## AVAILABLE DATA
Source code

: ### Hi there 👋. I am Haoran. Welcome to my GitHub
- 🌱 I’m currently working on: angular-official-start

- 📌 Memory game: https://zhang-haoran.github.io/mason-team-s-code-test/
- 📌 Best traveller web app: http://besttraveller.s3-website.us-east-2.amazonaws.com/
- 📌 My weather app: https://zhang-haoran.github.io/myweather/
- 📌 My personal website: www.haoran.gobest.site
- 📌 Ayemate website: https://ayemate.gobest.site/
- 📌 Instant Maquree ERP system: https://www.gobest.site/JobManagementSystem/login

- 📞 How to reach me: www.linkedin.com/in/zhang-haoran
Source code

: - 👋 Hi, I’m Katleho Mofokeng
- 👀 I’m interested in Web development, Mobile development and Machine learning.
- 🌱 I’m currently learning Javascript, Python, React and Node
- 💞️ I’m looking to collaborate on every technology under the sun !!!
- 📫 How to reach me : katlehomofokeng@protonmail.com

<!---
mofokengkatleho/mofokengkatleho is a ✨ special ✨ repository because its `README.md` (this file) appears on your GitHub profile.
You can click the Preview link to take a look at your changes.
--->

## TASK REQUIREMENTS
Copy all lines from the entries that contain the word "zhang".

## COMPLETED EXERCISE
- 📌 Memory game: https://zhang-haoran.github.io/mason-team-s-code-test/
- 📌 My weather app: https://zhang-haoran.github.io/myweather/
- 📞 How to reach me: www.linkedin.com/in/zhang-haoran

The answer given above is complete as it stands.